Data entries:
● ● ● ●

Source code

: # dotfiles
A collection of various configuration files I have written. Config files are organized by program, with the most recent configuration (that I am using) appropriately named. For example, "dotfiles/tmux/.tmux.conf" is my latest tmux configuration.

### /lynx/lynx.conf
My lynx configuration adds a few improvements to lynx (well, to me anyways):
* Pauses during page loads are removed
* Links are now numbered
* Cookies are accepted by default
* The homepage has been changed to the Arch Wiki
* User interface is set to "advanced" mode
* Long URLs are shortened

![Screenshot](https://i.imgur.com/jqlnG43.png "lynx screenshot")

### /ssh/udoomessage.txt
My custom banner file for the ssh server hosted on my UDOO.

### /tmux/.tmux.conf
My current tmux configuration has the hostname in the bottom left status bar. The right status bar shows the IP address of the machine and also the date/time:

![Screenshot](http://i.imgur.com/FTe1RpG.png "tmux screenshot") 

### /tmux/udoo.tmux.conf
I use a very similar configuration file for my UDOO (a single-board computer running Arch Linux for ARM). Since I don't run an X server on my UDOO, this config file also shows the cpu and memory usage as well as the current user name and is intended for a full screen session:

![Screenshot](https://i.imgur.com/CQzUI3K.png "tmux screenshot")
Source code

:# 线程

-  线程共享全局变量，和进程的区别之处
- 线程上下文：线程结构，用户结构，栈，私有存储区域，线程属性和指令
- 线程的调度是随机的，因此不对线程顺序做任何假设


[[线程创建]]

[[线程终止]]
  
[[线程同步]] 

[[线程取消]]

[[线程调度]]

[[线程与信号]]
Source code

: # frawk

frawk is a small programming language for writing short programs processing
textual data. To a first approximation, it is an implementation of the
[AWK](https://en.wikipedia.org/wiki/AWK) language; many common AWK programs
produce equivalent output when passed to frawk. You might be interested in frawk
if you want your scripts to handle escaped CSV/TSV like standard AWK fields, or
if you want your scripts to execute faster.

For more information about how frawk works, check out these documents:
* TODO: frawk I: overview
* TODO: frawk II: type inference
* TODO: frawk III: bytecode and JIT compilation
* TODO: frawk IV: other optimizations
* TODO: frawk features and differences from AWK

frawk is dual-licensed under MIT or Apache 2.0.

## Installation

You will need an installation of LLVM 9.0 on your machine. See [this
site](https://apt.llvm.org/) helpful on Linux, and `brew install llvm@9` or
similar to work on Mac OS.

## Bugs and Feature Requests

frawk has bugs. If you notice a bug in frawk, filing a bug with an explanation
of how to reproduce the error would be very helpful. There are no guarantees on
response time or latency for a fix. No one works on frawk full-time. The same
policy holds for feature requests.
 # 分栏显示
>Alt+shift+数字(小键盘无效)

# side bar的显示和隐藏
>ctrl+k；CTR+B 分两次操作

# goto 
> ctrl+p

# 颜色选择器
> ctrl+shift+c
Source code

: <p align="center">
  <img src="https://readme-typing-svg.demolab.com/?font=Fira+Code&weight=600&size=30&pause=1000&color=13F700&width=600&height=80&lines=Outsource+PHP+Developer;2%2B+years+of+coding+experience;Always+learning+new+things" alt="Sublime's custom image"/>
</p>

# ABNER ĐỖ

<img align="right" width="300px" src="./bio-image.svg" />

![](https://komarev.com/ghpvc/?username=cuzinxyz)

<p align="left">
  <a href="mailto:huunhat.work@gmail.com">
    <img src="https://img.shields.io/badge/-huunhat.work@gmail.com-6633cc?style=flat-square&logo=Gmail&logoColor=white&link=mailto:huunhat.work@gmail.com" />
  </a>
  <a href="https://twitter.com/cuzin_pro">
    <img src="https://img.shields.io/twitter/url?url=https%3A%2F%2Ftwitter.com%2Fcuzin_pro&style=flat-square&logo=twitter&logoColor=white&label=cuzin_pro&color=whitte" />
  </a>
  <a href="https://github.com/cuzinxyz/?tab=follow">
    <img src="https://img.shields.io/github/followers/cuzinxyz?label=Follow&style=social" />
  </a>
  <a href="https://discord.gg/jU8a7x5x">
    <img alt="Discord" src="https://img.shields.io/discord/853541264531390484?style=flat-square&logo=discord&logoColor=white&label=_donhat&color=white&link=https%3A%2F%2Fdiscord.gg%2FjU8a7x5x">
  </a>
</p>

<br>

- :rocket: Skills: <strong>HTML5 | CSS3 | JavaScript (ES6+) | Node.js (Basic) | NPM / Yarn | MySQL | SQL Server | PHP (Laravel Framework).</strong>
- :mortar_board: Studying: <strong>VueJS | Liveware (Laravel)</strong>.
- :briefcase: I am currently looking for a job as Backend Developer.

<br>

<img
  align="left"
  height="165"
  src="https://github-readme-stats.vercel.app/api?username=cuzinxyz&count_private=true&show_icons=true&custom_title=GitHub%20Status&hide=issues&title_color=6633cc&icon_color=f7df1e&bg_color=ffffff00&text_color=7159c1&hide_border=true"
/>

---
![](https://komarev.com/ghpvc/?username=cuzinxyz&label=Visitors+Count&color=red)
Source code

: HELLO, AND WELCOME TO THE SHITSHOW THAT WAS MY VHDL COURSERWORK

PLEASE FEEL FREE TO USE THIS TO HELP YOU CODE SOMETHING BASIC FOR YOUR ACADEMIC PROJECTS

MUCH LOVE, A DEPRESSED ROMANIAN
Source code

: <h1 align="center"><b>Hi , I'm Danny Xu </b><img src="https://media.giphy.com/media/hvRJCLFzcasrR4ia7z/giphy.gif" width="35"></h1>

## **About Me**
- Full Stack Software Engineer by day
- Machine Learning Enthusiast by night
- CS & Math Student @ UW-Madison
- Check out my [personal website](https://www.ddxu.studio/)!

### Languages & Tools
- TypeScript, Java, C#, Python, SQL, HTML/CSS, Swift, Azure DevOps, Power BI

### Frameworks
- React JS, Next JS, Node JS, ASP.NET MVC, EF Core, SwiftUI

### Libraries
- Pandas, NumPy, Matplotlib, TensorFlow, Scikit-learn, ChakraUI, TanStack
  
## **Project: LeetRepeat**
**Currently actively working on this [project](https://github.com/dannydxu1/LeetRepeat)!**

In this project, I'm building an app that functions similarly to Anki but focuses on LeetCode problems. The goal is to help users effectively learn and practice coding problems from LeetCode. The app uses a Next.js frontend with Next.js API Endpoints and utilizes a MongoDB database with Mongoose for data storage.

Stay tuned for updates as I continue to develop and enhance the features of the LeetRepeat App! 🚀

● ● ● ●

* Problem to work on
The answer should reproduce all of the data without any alteration.

* Answer space
Source code

: # dotfiles
A collection of various configuration files I have written. Config files are organized by program, with the most recent configuration (that I am using) appropriately named. For example, "dotfiles/tmux/.tmux.conf" is my latest tmux configuration.

### /lynx/lynx.conf
My lynx configuration adds a few improvements to lynx (well, to me anyways):
* Pauses during page loads are removed
* Links are now numbered
* Cookies are accepted by default
* The homepage has been changed to the Arch Wiki
* User interface is set to "advanced" mode
* Long URLs are shortened

![Screenshot](https://i.imgur.com/jqlnG43.png "lynx screenshot")

### /ssh/udoomessage.txt
My custom banner file for the ssh server hosted on my UDOO.

### /tmux/.tmux.conf
My current tmux configuration has the hostname in the bottom left status bar. The right status bar shows the IP address of the machine and also the date/time:

![Screenshot](http://i.imgur.com/FTe1RpG.png "tmux screenshot") 

### /tmux/udoo.tmux.conf
I use a very similar configuration file for my UDOO (a single-board computer running Arch Linux for ARM). Since I don't run an X server on my UDOO, this config file also shows the cpu and memory usage as well as the current user name and is intended for a full screen session:

![Screenshot](https://i.imgur.com/CQzUI3K.png "tmux screenshot")
Source code

:# 线程

-  线程共享全局变量，和进程的区别之处
- 线程上下文：线程结构，用户结构，栈，私有存储区域，线程属性和指令
- 线程的调度是随机的，因此不对线程顺序做任何假设


[[线程创建]]

[[线程终止]]
  
[[线程同步]] 

[[线程取消]]

[[线程调度]]

[[线程与信号]]
Source code

: # frawk

frawk is a small programming language for writing short programs processing
textual data. To a first approximation, it is an implementation of the
[AWK](https://en.wikipedia.org/wiki/AWK) language; many common AWK programs
produce equivalent output when passed to frawk. You might be interested in frawk
if you want your scripts to handle escaped CSV/TSV like standard AWK fields, or
if you want your scripts to execute faster.

For more information about how frawk works, check out these documents:
* TODO: frawk I: overview
* TODO: frawk II: type inference
* TODO: frawk III: bytecode and JIT compilation
* TODO: frawk IV: other optimizations
* TODO: frawk features and differences from AWK

frawk is dual-licensed under MIT or Apache 2.0.

## Installation

You will need an installation of LLVM 9.0 on your machine. See [this
site](https://apt.llvm.org/) helpful on Linux, and `brew install llvm@9` or
similar to work on Mac OS.

## Bugs and Feature Requests

frawk has bugs. If you notice a bug in frawk, filing a bug with an explanation
of how to reproduce the error would be very helpful. There are no guarantees on
response time or latency for a fix. No one works on frawk full-time. The same
policy holds for feature requests.
 # 分栏显示
>Alt+shift+数字(小键盘无效)

# side bar的显示和隐藏
>ctrl+k；CTR+B 分两次操作

# goto 
> ctrl+p

# 颜色选择器
> ctrl+shift+c
Source code

: <p align="center">
  <img src="https://readme-typing-svg.demolab.com/?font=Fira+Code&weight=600&size=30&pause=1000&color=13F700&width=600&height=80&lines=Outsource+PHP+Developer;2%2B+years+of+coding+experience;Always+learning+new+things" alt="Sublime's custom image"/>
</p>

# ABNER ĐỖ

<img align="right" width="300px" src="./bio-image.svg" />

![](https://komarev.com/ghpvc/?username=cuzinxyz)

<p align="left">
  <a href="mailto:huunhat.work@gmail.com">
    <img src="https://img.shields.io/badge/-huunhat.work@gmail.com-6633cc?style=flat-square&logo=Gmail&logoColor=white&link=mailto:huunhat.work@gmail.com" />
  </a>
  <a href="https://twitter.com/cuzin_pro">
    <img src="https://img.shields.io/twitter/url?url=https%3A%2F%2Ftwitter.com%2Fcuzin_pro&style=flat-square&logo=twitter&logoColor=white&label=cuzin_pro&color=whitte" />
  </a>
  <a href="https://github.com/cuzinxyz/?tab=follow">
    <img src="https://img.shields.io/github/followers/cuzinxyz?label=Follow&style=social" />
  </a>
  <a href="https://discord.gg/jU8a7x5x">
    <img alt="Discord" src="https://img.shields.io/discord/853541264531390484?style=flat-square&logo=discord&logoColor=white&label=_donhat&color=white&link=https%3A%2F%2Fdiscord.gg%2FjU8a7x5x">
  </a>
</p>

<br>

- :rocket: Skills: <strong>HTML5 | CSS3 | JavaScript (ES6+) | Node.js (Basic) | NPM / Yarn | MySQL | SQL Server | PHP (Laravel Framework).</strong>
- :mortar_board: Studying: <strong>VueJS | Liveware (Laravel)</strong>.
- :briefcase: I am currently looking for a job as Backend Developer.

<br>

<img
  align="left"
  height="165"
  src="https://github-readme-stats.vercel.app/api?username=cuzinxyz&count_private=true&show_icons=true&custom_title=GitHub%20Status&hide=issues&title_color=6633cc&icon_color=f7df1e&bg_color=ffffff00&text_color=7159c1&hide_border=true"
/>

---
![](https://komarev.com/ghpvc/?username=cuzinxyz&label=Visitors+Count&color=red)
Source code

: HELLO, AND WELCOME TO THE SHITSHOW THAT WAS MY VHDL COURSERWORK

PLEASE FEEL FREE TO USE THIS TO HELP YOU CODE SOMETHING BASIC FOR YOUR ACADEMIC PROJECTS

MUCH LOVE, A DEPRESSED ROMANIAN
Source code

: <h1 align="center"><b>Hi , I'm Danny Xu </b><img src="https://media.giphy.com/media/hvRJCLFzcasrR4ia7z/giphy.gif" width="35"></h1>

## **About Me**
- Full Stack Software Engineer by day
- Machine Learning Enthusiast by night
- CS & Math Student @ UW-Madison
- Check out my [personal website](https://www.ddxu.studio/)!

### Languages & Tools
- TypeScript, Java, C#, Python, SQL, HTML/CSS, Swift, Azure DevOps, Power BI

### Frameworks
- React JS, Next JS, Node JS, ASP.NET MVC, EF Core, SwiftUI

### Libraries
- Pandas, NumPy, Matplotlib, TensorFlow, Scikit-learn, ChakraUI, TanStack
  
## **Project: LeetRepeat**
**Currently actively working on this [project](https://github.com/dannydxu1/LeetRepeat)!**

In this project, I'm building an app that functions similarly to Anki but focuses on LeetCode problems. The goal is to help users effectively learn and practice coding problems from LeetCode. The app uses a Next.js frontend with Next.js API Endpoints and utilizes a MongoDB database with Mongoose for data storage.

Stay tuned for updates as I continue to develop and enhance the features of the LeetRepeat App! 🚀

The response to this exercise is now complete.